## Task requirements
In the records below, find each line with "static" and copy it.

## Data excerpts
--- --- ---

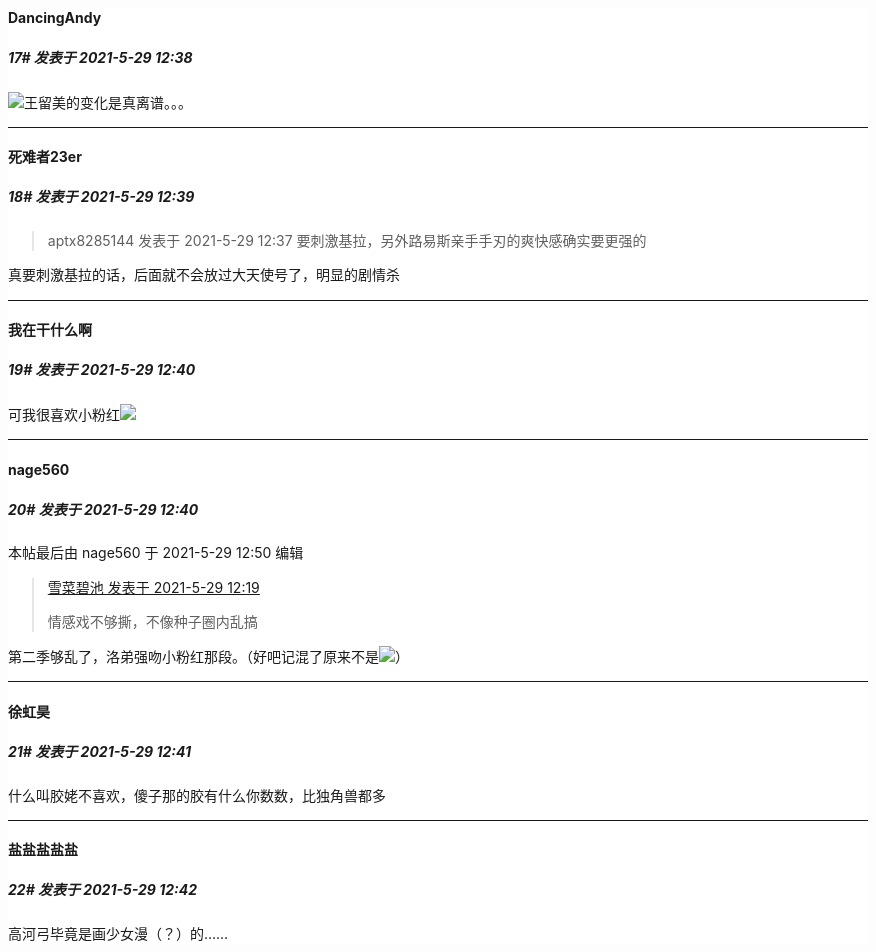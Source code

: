 ####  DancingAndy  
##### 17#       发表于 2021-5-29 12:38


<img src="https://static.saraba1st.com/image/smiley/face2017/001.png" referrerpolicy="no-referrer">王留美的变化是真离谱。。。


*****

####  死难者23er  
##### 18#       发表于 2021-5-29 12:39


<blockquote>aptx8285144 发表于 2021-5-29 12:37
要刺激基拉，另外路易斯亲手手刃的爽快感确实要更强的</blockquote>
真要刺激基拉的话，后面就不会放过大天使号了，明显的剧情杀


*****

####  我在干什么啊  
##### 19#       发表于 2021-5-29 12:40


可我很喜欢小粉红<img src="https://static.saraba1st.com/image/smiley/face2017/075.png" referrerpolicy="no-referrer">


*****

####  nage560  
##### 20#       发表于 2021-5-29 12:40


 本帖最后由 nage560 于 2021-5-29 12:50 编辑 
<blockquote><a href="httphttps://bbs.saraba1st.com/2b/forum.php?mod=redirect&amp;goto=findpost&amp;pid=51409802&amp;ptid=2006766" target="_blank">雪菜碧池 发表于 2021-5-29 12:19</a>

情感戏不够撕，不像种子圈内乱搞</blockquote>
第二季够乱了，洛弟强吻小粉红那段。（好吧记混了原来不是<img src="https://static.saraba1st.com/image/smiley/face2017/068.png" referrerpolicy="no-referrer">）


*****

####  徐虹昊  
##### 21#       发表于 2021-5-29 12:41


什么叫胶姥不喜欢，傻子那的胶有什么你数数，比独角兽都多


*****

####  盐盐盐盐盐  
##### 22#       发表于 2021-5-29 12:42


高河弓毕竟是画少女漫（？）的……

--- --- ---

## Completed exercise
<img src="https://static.saraba1st.com/image/smiley/face2017/001.png" referrerpolicy="no-referrer">王留美的变化是真离谱。。。
可我很喜欢小粉红<img src="https://static.saraba1st.com/image/smiley/face2017/075.png" referrerpolicy="no-referrer">
第二季够乱了，洛弟强吻小粉红那段。（好吧记混了原来不是<img src="https://static.saraba1st.com/image/smiley/face2017/068.png" referrerpolicy="no-referrer">）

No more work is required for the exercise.